11:17 πŸ”— Muad-Dib same as irc
11:18 πŸ”— Muad-Dib almost to 100 GB now
11:18 πŸ”— chronomex nice
12:01 πŸ”— DoubleJ chronomex: Do you have access to the webshots user list? I'm assuming there are some that have been checked out forever that we could retry.
12:04 πŸ”— tuankiet SmilleyG: the URLTeam tracker is down. HTTP 502
12:05 πŸ”— SmileyG :(
12:07 πŸ”— soultcer tuankiet: Tracker should be back up now
12:08 πŸ”— tuankiet soultcer: OK :D
12:08 πŸ”— soultcer I ran a webshots downloader on the same machine as the tracker, and somehow the wget-lua process of that crawler stole all the memory and the incredibly smart oom-killer decided that it is best to kill small processes instead of the one memory-hogging one.
12:09 πŸ”— tuankiet Ah, bad thing
12:10 πŸ”— soultcer I should have ran the dailybooth downloader as a separate user with resource limits turned on
12:13 πŸ”— tuankiet how many ram do you have
12:16 πŸ”— soultcer 1 GB + 1 GB swap
12:17 πŸ”— soultcer alard: Good to see you again ;-)
12:18 πŸ”— alard Hi.
12:22 πŸ”— SmileyG its alive!
12:24 πŸ”— chronomex alard is alive!
12:25 πŸ”— chronomex We all were worried
12:30 πŸ”— tuankiet Ah, where are you in the last few days alard?
12:31 πŸ”— alard Oh, in a very good place, actually. I was in Istanbul.
12:31 πŸ”— ersi Neat
12:32 πŸ”— tuankiet Travel alard?
12:32 πŸ”— alard chronomex: In the meantime, you've apparently downloaded all of webshots etc. Good. (And repaired the tracker as well, it seems.)

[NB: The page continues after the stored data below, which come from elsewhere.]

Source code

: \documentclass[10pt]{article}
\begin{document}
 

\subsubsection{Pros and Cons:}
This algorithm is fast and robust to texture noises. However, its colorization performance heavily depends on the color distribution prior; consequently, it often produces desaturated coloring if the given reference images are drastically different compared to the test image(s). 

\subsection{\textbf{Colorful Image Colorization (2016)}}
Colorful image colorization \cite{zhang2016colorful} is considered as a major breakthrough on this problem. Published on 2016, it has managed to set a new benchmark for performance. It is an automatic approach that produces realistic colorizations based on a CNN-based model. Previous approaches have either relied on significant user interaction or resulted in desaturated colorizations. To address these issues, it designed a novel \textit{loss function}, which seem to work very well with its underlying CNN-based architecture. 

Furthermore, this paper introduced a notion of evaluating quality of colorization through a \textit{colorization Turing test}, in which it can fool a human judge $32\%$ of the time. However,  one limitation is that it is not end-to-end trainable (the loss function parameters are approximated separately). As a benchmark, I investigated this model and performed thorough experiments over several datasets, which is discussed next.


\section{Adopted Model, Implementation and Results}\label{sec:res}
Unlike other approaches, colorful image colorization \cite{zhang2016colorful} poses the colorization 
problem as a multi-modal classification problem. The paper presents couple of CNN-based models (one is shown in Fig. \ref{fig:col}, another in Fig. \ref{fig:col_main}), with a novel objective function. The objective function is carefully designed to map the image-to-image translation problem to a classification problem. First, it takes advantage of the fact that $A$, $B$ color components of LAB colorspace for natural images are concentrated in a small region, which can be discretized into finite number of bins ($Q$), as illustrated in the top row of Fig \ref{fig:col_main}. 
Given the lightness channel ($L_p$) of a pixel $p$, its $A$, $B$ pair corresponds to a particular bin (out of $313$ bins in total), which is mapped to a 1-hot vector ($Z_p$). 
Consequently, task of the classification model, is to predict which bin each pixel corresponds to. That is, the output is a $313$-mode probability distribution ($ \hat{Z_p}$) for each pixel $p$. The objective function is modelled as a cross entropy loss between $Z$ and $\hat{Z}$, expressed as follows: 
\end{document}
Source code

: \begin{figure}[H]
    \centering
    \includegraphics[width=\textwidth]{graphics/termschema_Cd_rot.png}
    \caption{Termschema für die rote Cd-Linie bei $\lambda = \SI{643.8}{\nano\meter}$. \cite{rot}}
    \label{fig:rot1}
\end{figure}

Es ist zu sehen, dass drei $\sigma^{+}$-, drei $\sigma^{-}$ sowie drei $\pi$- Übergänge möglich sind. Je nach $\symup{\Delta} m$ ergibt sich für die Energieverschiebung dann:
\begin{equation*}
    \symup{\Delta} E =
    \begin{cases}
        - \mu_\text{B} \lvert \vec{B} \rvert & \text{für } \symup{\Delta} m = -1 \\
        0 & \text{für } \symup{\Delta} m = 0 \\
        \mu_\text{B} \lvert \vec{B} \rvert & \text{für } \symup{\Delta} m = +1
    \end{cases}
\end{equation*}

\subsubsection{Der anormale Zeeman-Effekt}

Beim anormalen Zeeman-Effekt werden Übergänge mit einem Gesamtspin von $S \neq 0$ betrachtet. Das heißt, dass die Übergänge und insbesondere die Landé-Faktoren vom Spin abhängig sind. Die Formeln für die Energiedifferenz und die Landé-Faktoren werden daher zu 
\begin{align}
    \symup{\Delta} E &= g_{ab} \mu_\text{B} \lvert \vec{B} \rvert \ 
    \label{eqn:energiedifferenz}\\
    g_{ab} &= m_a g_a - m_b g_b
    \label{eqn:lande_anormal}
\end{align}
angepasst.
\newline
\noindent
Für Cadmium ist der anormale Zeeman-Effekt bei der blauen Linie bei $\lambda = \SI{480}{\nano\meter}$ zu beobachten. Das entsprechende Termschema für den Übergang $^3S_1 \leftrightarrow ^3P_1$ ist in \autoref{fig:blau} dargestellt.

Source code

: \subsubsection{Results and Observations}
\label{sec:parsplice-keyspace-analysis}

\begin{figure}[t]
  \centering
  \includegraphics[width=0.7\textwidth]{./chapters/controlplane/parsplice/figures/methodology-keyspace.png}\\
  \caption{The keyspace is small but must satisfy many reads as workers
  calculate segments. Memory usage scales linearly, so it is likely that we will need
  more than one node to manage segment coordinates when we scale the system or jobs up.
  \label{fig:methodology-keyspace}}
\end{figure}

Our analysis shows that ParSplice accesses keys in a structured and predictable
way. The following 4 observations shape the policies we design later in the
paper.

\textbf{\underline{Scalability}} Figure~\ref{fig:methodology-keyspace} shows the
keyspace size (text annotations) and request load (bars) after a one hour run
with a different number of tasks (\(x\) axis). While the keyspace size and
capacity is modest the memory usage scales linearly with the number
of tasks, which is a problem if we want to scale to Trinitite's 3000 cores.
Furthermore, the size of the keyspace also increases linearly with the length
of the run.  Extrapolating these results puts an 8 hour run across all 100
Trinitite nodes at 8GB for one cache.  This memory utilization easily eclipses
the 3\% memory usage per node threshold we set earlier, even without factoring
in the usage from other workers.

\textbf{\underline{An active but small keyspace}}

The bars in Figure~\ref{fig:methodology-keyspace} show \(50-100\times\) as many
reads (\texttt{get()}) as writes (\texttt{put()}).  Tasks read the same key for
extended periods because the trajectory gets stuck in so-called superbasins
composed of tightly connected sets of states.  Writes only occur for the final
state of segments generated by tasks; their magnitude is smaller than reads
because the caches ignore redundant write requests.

12:32 πŸ”— soultcer alard: We did what any computer expert does when software is running slow. We threw more hardware at it ;-)
12:33 πŸ”— ersi Or rather, restarted it
12:33 πŸ”— alard tuankiet: Some sort of holiday. There's a lot to see there. (But that's -bs stuff.)
12:33 πŸ”— alard Ah, that always works.
12:39 πŸ”— alard There's still a bit of webshots, cityofheroes left. I've requeued it now.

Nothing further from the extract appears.